Vertex Gears up for Big Liver Disease Conference
Vertex Pharmaceuticals is preparing to unveil some long-awaited data that will show just how well its drug is performing for some of toughest-to-treat hepatitis C patients.
I spoke with Vertex’s chief commercial officer, Kurt Graves, to do some pre-game reporting for the American Association for the Study of Liver Disease’s annual meeting October 31 through November 4 in San Francisco. The Cambridge, MA-based biotech company (NASDAQ: VRTX) and competitors from Schering-Plough and Roche will be facing some intense scrutiny by Wall Street analysts at this meeting. So I figured it’s a good time to look at what’s already known about Vertex’s experimental drug, telaprevir, and what to expect.

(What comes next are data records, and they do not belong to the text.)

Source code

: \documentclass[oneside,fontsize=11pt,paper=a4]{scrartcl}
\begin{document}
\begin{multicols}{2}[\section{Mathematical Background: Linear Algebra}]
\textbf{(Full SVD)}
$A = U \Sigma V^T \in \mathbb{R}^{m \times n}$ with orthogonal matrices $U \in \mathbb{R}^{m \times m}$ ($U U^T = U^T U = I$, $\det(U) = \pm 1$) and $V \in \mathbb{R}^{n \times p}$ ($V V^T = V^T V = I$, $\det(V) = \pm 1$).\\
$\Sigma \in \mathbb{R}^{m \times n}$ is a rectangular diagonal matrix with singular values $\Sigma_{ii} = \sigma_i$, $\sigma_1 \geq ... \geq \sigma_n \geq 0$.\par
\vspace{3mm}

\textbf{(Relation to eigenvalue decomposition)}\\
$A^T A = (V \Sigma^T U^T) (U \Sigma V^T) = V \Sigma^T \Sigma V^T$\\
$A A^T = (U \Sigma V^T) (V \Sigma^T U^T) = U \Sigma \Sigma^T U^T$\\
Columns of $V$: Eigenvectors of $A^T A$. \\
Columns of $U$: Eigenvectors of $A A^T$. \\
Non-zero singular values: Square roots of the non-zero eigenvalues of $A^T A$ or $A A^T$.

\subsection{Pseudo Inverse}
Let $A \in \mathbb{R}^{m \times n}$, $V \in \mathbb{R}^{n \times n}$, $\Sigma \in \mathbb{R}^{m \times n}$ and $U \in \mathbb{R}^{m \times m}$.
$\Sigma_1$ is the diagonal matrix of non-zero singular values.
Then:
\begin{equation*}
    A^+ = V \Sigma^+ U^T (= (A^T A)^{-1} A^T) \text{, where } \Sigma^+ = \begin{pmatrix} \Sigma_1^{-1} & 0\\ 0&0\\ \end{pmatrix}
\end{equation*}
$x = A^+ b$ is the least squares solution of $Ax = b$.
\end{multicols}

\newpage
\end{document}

As a reminder, telaprevir is aiming to be a first-in-class protease inhibitor against hepatitis C, a chronic liver disease. The drug is being watched closely because it has the potential to change the standard of treatment for the disease. Patients currently are prescribed almost a yearlong regimen of pegylated interferon alpha and ribavirin, which cures about one-third of them. Telaprevir, when added to those drugs, can almost double that cure rate, and shorten the regimen to just under six months, previous studies have shown. Telaprevir can also kill the virus for large numbers of patients who have failed on a prior course of therapy. If these findings are confirmed in ongoing Phase III trials and the drug is approved by the FDA, it could generate $2.6 billion in U.S. sales in 2013, according to Rachel McMinn, an analyst with Cowen & Co. in San Francisco.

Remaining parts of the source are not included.